Receive free Commodities updates
We’ll send you a myFT Daily Digest email rounding up the latest Commodities news every morning.
India has banned exports of non-basmati white rice, stoking fears of further global food inflation just as Russia’s targeting of grain ships has pushed up wheat and corn prices.
India’s ministry of consumer affairs said on Thursday it would prohibit exports to “lower the price as well as ensure availability in the domestic market”. Rice prices in India have risen 11.5 per cent over the past year and 3 per cent over the past month, according to the ministry, reflecting a 35 per cent year-on-year surge in export volumes between April and June.
India is the world’s biggest rice exporter, accounting for about 40 per cent of global exports. It is followed by Thailand and Vietnam, where prices for 5 per cent broken rice have also surged this year, raising costs for countries hoping to circumvent New Delhi’s ban. Higher prices for the grain — a staple for billions of people worldwide — are likely to stoke global food inflation, analysts said.
In September, India imposed a 20 per cent duty on exports of unmilled white rice, husked brown rice, semi-milled rice and wholly milled rice. As with the latest ban, the duty did not extend to basmati, India’s best-known variety of the grain.
India has been contending with higher food prices in recent weeks after heavy monsoon rains damaged crops and disrupted transport, raising the price of tomatoes and other staples.

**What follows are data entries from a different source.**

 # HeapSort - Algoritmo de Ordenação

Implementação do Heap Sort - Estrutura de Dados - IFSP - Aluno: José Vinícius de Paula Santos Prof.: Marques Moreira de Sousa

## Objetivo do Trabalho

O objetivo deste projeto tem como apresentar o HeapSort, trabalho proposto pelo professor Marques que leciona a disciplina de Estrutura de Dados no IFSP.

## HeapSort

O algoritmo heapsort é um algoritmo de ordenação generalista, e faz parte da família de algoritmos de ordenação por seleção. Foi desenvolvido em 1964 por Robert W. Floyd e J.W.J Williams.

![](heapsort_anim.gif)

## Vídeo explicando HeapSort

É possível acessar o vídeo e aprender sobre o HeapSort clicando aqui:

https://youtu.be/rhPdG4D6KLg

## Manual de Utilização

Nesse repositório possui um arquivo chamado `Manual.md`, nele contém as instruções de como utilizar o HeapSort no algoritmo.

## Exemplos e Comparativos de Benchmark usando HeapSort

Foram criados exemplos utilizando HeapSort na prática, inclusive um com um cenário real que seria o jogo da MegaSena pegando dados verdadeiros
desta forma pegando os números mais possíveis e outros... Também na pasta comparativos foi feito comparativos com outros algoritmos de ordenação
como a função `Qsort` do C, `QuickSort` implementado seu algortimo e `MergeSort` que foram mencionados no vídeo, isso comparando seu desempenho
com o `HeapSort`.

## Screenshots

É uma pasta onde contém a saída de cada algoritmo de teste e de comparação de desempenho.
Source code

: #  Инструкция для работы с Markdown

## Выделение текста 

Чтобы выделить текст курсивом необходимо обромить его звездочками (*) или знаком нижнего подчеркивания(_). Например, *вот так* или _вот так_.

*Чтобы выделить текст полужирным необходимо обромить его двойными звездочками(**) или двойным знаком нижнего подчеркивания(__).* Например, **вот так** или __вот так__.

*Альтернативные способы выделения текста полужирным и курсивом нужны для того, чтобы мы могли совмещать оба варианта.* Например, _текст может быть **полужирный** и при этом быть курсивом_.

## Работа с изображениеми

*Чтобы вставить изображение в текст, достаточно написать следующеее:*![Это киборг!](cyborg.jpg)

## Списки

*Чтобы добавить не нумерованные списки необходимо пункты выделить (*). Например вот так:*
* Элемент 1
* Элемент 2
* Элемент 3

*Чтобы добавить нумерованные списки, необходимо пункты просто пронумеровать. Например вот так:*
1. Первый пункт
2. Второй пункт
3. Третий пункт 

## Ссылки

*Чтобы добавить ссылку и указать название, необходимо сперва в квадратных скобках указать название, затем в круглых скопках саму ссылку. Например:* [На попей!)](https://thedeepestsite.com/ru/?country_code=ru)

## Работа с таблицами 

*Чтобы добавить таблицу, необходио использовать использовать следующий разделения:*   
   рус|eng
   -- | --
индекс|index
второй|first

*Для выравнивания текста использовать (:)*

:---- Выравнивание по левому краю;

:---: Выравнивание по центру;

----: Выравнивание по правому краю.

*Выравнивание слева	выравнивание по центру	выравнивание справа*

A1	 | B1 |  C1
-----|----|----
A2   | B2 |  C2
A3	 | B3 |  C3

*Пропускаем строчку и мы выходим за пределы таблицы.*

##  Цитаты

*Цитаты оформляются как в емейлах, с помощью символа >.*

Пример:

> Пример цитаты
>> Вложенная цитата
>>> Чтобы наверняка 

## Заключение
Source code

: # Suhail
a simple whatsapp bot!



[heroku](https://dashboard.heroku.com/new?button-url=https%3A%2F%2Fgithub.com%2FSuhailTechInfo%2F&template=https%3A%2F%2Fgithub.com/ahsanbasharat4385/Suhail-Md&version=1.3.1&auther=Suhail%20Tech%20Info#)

“This is a knee-jerk reaction, especially given the fact that as of July 1 the government’s stocks of rice were three times the buffer stock norm,” said Ashok Gulati, a professor at the Indian Council for Research on International Economic Relations. “We are in an extremely comfortable position as far as the stocks are confirmed.”
Gulati said the move would push up global rice prices and particularly hit countries in Africa. However, he noted that the announcement of the ban said exports could still be allowed to countries that applied for Indian government permission “to meet their food security needs and based on the request of their government”.
“This [export ban] is a huge deal given that India is such an important country for rice production,” said Zanna Aleksahhina, grains analyst at commodities research group Mintec. “I hoped we had seen peak food inflation, but I’m concerned that might not be the case.”
Global rice inventories are forecast to fall to a six-year low of about 170mn metric tonnes by the end of the year, Aleksahhina added, with extreme weather likely to wreak further havoc over the coming months.
Kona Haque, head of research at ED&F Man, the agricultural trading house, said India’s ban on non-basmati rice exports showed the impact of El Niño. Tightness in the rice market could have a knock-on impact on wheat, she said, because “the two, both key food staples, can be almost substitutes”.
El Niño refers to a weather pattern that develops in the Pacific Ocean, as currents of warm water carry precipitation towards South America and create drier conditions in Australia and Asia.
India’s ban comes in the same week as Russia has begun bombing Ukrainian grain silos and pulled out of the Black Sea Grain Initiative, which for the past 11 months has allowed more than 30mn tonnes of Ukrainian grain and edible oils to be exported around the world. Wheat prices have jumped 11 per cent over the past five days. Corn has risen by almost 9 per cent.
Russia accounts for about one-fifth of the world’s wheat exports, while Ukraine before the war accounted for about one-tenth.
“Countries are already dealing with back-breaking food inflation, particularly poor countries,” said Arif Husain, chief economist at the UN World Food Programme. “When you’re especially dependent on food imports and your debt burden is severe, your currency is depreciating and interest rates are rising . . . if you’re a poor country who imports your food or fertiliser, you’re in trouble.”
The World Trade Organization last year exempted the World Food Programme from export bans, Husain added. “If we wanted to purchase rice from India, we could still do that.”